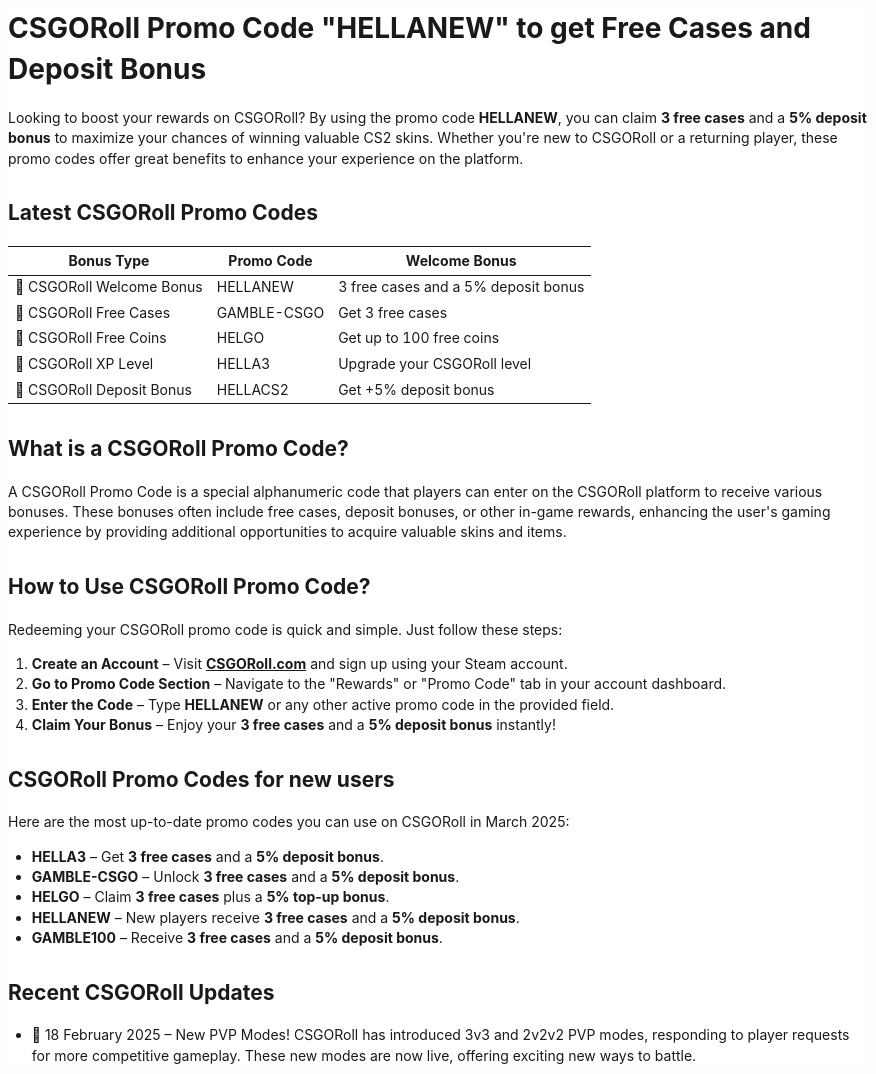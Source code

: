 # CSGORoll Promo Code "HELLANEW" to get Free Cases and Deposit Bonus

Looking to boost your rewards on CSGORoll? By using the promo code **HELLANEW**, you can claim **3 free cases** and a **5% deposit bonus** to maximize your chances of winning valuable CS2 skins. Whether you're new to CSGORoll or a returning player, these promo codes offer great benefits to enhance your experience on the platform.

## Latest CSGORoll Promo Codes

| Bonus Type  | Promo Code  | Welcome Bonus |
| ------------- | ------------- |------------- |
| 🎰 CSGORoll Welcome Bonus  | HELLANEW  | 3 free cases and a 5% deposit bonus |
| 🎁 CSGORoll Free Cases  | GAMBLE-CSGO  | Get 3 free cases |
| 🎀 CSGORoll Free Coins  | HELGO | Get up to 100 free coins |
| 🤑 CSGORoll XP Level  | HELLA3  | Upgrade your CSGORoll level |
| 💸 CSGORoll Deposit Bonus  | HELLACS2  | Get +5% deposit bonus |

## What is a CSGORoll Promo Code?
A CSGORoll Promo Code is a special alphanumeric code that players can enter on the CSGORoll platform to receive various bonuses. These bonuses often include free cases, deposit bonuses, or other in-game rewards, enhancing the user's gaming experience by providing additional opportunities to acquire valuable skins and items.

## How to Use CSGORoll Promo Code?

Redeeming your CSGORoll promo code is quick and simple. Just follow these steps:

1.  **Create an Account** – Visit [**CSGORoll.com**](https://csgoroll.com/r/HELLANEW) and sign up using your Steam account.
2.  **Go to Promo Code Section** – Navigate to the "Rewards" or "Promo Code" tab in your account dashboard.
3.  **Enter the Code** – Type **HELLANEW** or any other active promo code in the provided field.
4.  **Claim Your Bonus** – Enjoy your **3 free cases** and a **5% deposit bonus** instantly!

## CSGORoll Promo Codes for new users

Here are the most up-to-date promo codes you can use on CSGORoll in March 2025:

*   **HELLA3** – Get **3 free cases** and a **5% deposit bonus**.
*   **GAMBLE-CSGO** – Unlock **3 free cases** and a **5% deposit bonus**.
*   **HELGO** – Claim **3 free cases** plus a **5% top-up bonus**.
*   **HELLANEW** – New players receive **3 free cases** and a **5% deposit bonus**.
*   **GAMBLE100** – Receive **3 free cases** and a **5% deposit bonus**.

## Recent CSGORoll Updates
*   📅 18 February 2025 – New PVP Modes!
CSGORoll has introduced 3v3 and 2v2v2 PVP modes, responding to player requests for more competitive gameplay. These new modes are now live, offering exciting new ways to battle.
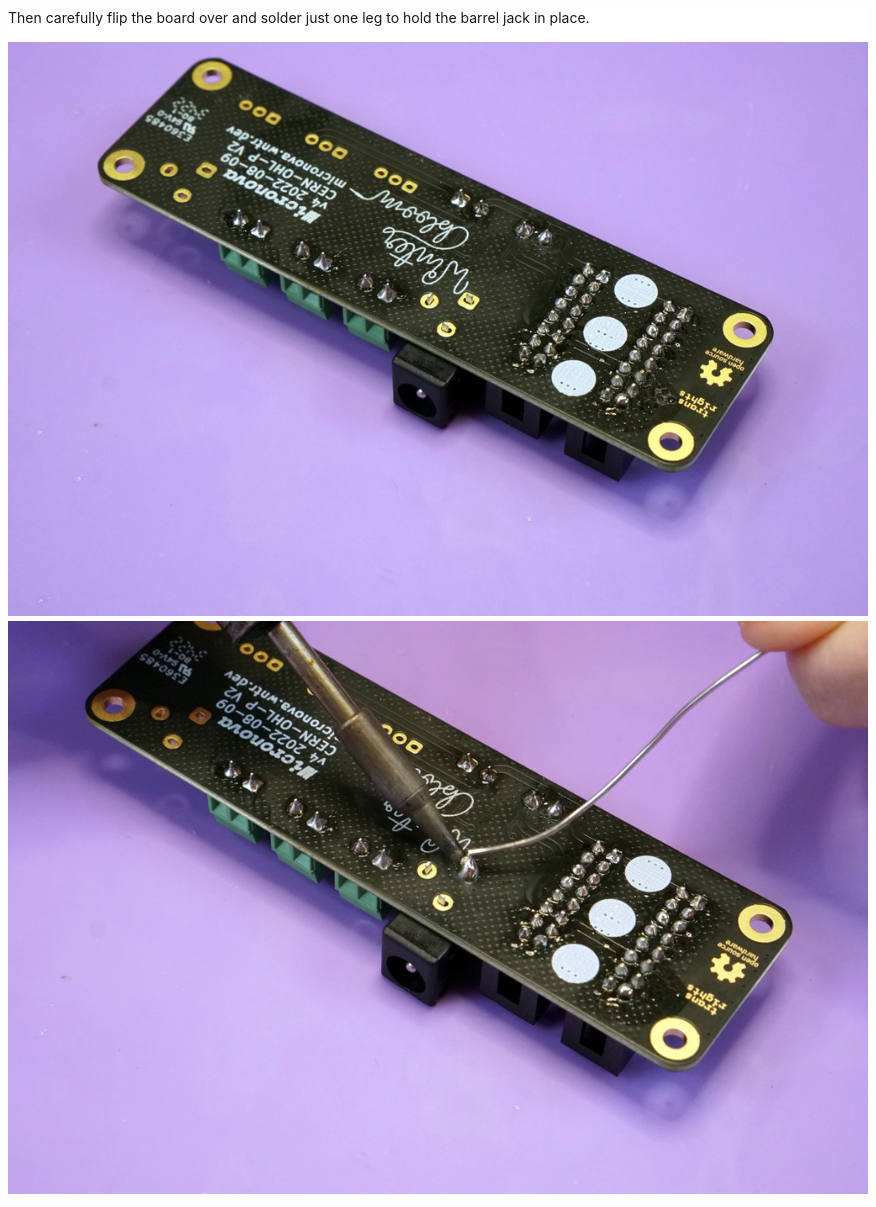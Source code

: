 Then carefully flip the board over and solder just one leg to hold the barrel jack in place.

![Photo of the back of the board with the barrel jack legs poking through](images/18-barrel-jack-flipped.jpg)
![Photo of one pin on the barrel jack soldered](images/19-barrel-jack-tack.jpg)
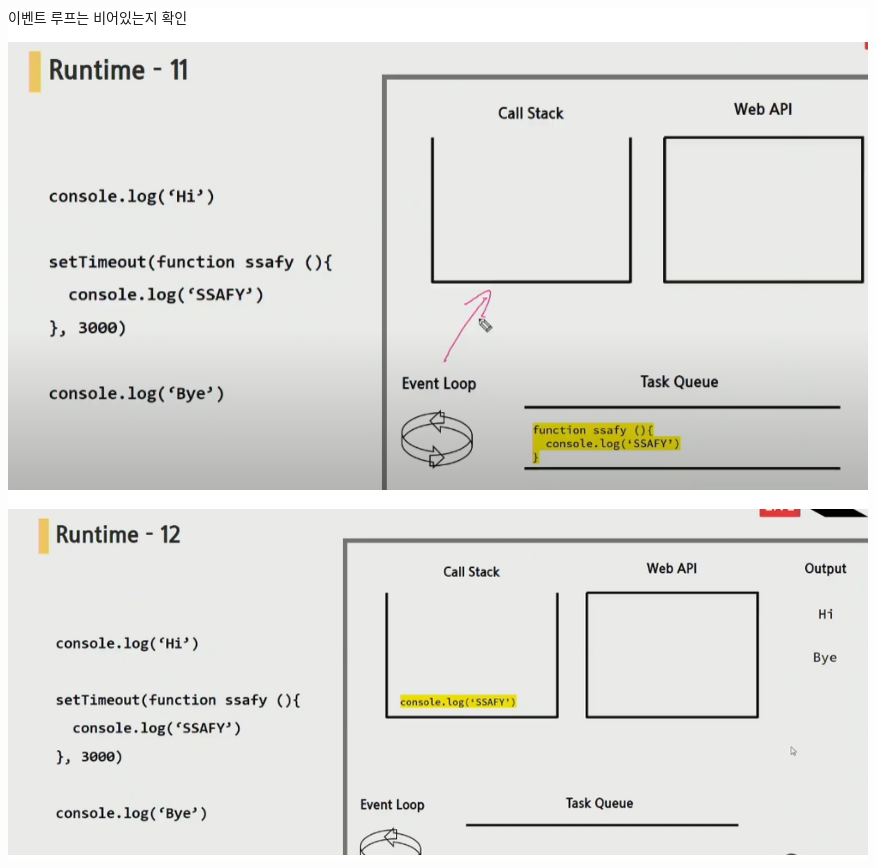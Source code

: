 이벤트 루프는 비어있는지 확인

![image-20210503115522646](Javascript.assets/image-20210503115522646.png)

![image-20210503115532161](Javascript.assets/image-20210503115532161.png)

--- --- ---

Pictures stay out; everything else in the entries is copied exactly.

## COMPLETED TASK
Source code

: # CSGORoll Promo Code "HELLANEW" to get Free Cases and Deposit Bonus

Looking to boost your rewards on CSGORoll? By using the promo code **HELLANEW**, you can claim **3 free cases** and a **5% deposit bonus** to maximize your chances of winning valuable CS2 skins. Whether you're new to CSGORoll or a returning player, these promo codes offer great benefits to enhance your experience on the platform.

## Latest CSGORoll Promo Codes

| Bonus Type  | Promo Code  | Welcome Bonus |
| ------------- | ------------- |------------- |
| 🎰 CSGORoll Welcome Bonus  | HELLANEW  | 3 free cases and a 5% deposit bonus |
| 🎁 CSGORoll Free Cases  | GAMBLE-CSGO  | Get 3 free cases |
| 🎀 CSGORoll Free Coins  | HELGO | Get up to 100 free coins |
| 🤑 CSGORoll XP Level  | HELLA3  | Upgrade your CSGORoll level |
| 💸 CSGORoll Deposit Bonus  | HELLACS2  | Get +5% deposit bonus |

## What is a CSGORoll Promo Code?
A CSGORoll Promo Code is a special alphanumeric code that players can enter on the CSGORoll platform to receive various bonuses. These bonuses often include free cases, deposit bonuses, or other in-game rewards, enhancing the user's gaming experience by providing additional opportunities to acquire valuable skins and items.

## How to Use CSGORoll Promo Code?

Redeeming your CSGORoll promo code is quick and simple. Just follow these steps:

1.  **Create an Account** – Visit [**CSGORoll.com**](https://csgoroll.com/r/HELLANEW) and sign up using your Steam account.
2.  **Go to Promo Code Section** – Navigate to the "Rewards" or "Promo Code" tab in your account dashboard.
3.  **Enter the Code** – Type **HELLANEW** or any other active promo code in the provided field.
4.  **Claim Your Bonus** – Enjoy your **3 free cases** and a **5% deposit bonus** instantly!

## CSGORoll Promo Codes for new users

Here are the most up-to-date promo codes you can use on CSGORoll in March 2025:

*   **HELLA3** – Get **3 free cases** and a **5% deposit bonus**.
*   **GAMBLE-CSGO** – Unlock **3 free cases** and a **5% deposit bonus**.
*   **HELGO** – Claim **3 free cases** plus a **5% top-up bonus**.
*   **HELLANEW** – New players receive **3 free cases** and a **5% deposit bonus**.
*   **GAMBLE100** – Receive **3 free cases** and a **5% deposit bonus**.

## Recent CSGORoll Updates
*   📅 18 February 2025 – New PVP Modes!
CSGORoll has introduced 3v3 and 2v2v2 PVP modes, responding to player requests for more competitive gameplay. These new modes are now live, offering exciting new ways to battle.
Source code

: Then carefully flip the board over and solder just one leg to hold the barrel jack in place.

![Photo of the back of the board with the barrel jack legs poking through](images/18-barrel-jack-flipped.jpg)
![Photo of one pin on the barrel jack soldered](images/19-barrel-jack-tack.jpg)
Source code

: 이벤트 루프는 비어있는지 확인

![image-20210503115522646](Javascript.assets/image-20210503115522646.png)

![image-20210503115532161](Javascript.assets/image-20210503115532161.png)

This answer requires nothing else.